Sridhar Venkatapuram
Scholar in Residence Oktober 2011
USA / India

Venkatapuram Sridhar

Sridhar Venkatapuram is a Wellcome Trust Research Fellow in ethics at LSHTM and an Affiliated Lecturer at Cambridge University. From 2008 to 2011 he was a co-investigator on an ESRC-DFID research project with Sir Michael Marmot, Chair of the WHO Commission on the Social Determinants of Health.

Sridhar has been at the forefront of health ethics and global health for over twenty years. He was awarded an honours distinction for his undergraduate international relations dissertation on HIV/AIDS in the early 1990s at Brown well before HIV/AIDS was widely recognized as a global health and development issue; he was a pioneer of the health and human rights movement as the first researcher at Human Rights Watch to examine HIV/AIDS and other health issues directly as human rights concerns; and at the age of 25 he was supported by the Ford Foundation to provide human rights training to the first batch of Indian HIV/AIDS organizations. At Harvard, he worked with the late Arjun Sengupta, the Special Rapporteur on the Right to development in conceptualizing its philosophical and ethical framework.

He has worked as a consultant for a variety of international organizations including the Open Society Institute, the Population Council, and Doctors of the World-USA. He holds a number of degrees in a range of disciplines including international relations (Brown), public health (Harvard), sociology (Cambridge) and political philosophy (Cambridge). Sridhar has won numerous awards, scholarships, fellowships, and grants including exceptional cases where awards have been doubled. He was awarded a major research grant while he was still completing his PhD. In 2011 he was awarded the prestigious Wellcome Trust Research Fellowship which fully supports a fellow for three years to undertake their own pioneering research. He gives lectures on the philosophy and ethics of health and health inequalities around the world, has recently been elected a fellow of the RSA, and will be a fellow of the UK Parliament Office of Science & Technology in 2012.
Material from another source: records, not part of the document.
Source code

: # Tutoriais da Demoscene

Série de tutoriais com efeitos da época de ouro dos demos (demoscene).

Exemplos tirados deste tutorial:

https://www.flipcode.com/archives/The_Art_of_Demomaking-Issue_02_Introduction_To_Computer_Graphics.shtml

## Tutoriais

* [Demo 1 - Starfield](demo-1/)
His first book Health Justice: An argument from the capabilities approach is recently published by Polity Press.

It is based on over twenty years of global public health field experience, cutting edge philosophical research, and inter-disciplinary reasoning aimed to transform the way we think about public health and health policy, and puts health and health inequalities at the center of social and global justice theory and practice.